**TASK DIRECTIONS:** Using the listing below, please count the lines that contain the string "wiki". Only the number is wanted.
******
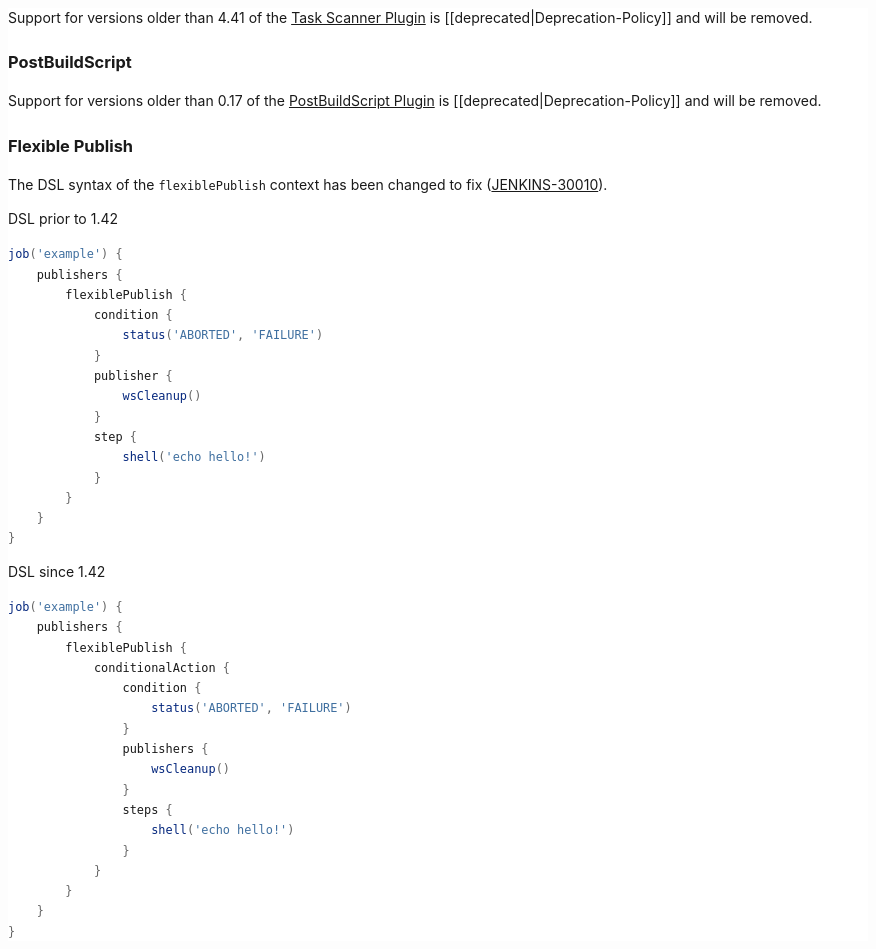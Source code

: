 Support for versions older than 4.41 of the
[Task Scanner Plugin](https://wiki.jenkins-ci.org/display/JENKINS/Task+Scanner+Plugin) is
[[deprecated|Deprecation-Policy]] and will be removed.

### PostBuildScript

Support for versions older than 0.17 of the
[PostBuildScript Plugin](https://wiki.jenkins-ci.org/display/JENKINS/PostBuildScript+Plugin) is
[[deprecated|Deprecation-Policy]] and will be removed.

### Flexible Publish

The DSL syntax of the `flexiblePublish` context has been changed to fix
([JENKINS-30010](https://issues.jenkins-ci.org/browse/JENKINS-30010)).

DSL prior to 1.42
```groovy
job('example') {
    publishers {
        flexiblePublish {
            condition {
                status('ABORTED', 'FAILURE')
            }
            publisher {
                wsCleanup()
            }
            step {
                shell('echo hello!')
            }
        }
    }
}
```

DSL since 1.42
```groovy
job('example') {
    publishers {
        flexiblePublish {
            conditionalAction {
                condition {
                    status('ABORTED', 'FAILURE')
                }
                publishers {
                    wsCleanup()
                }
                steps {
                    shell('echo hello!')
                }
            }
        }
    }
}
```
******
**RESULT OF THE TASK:** 2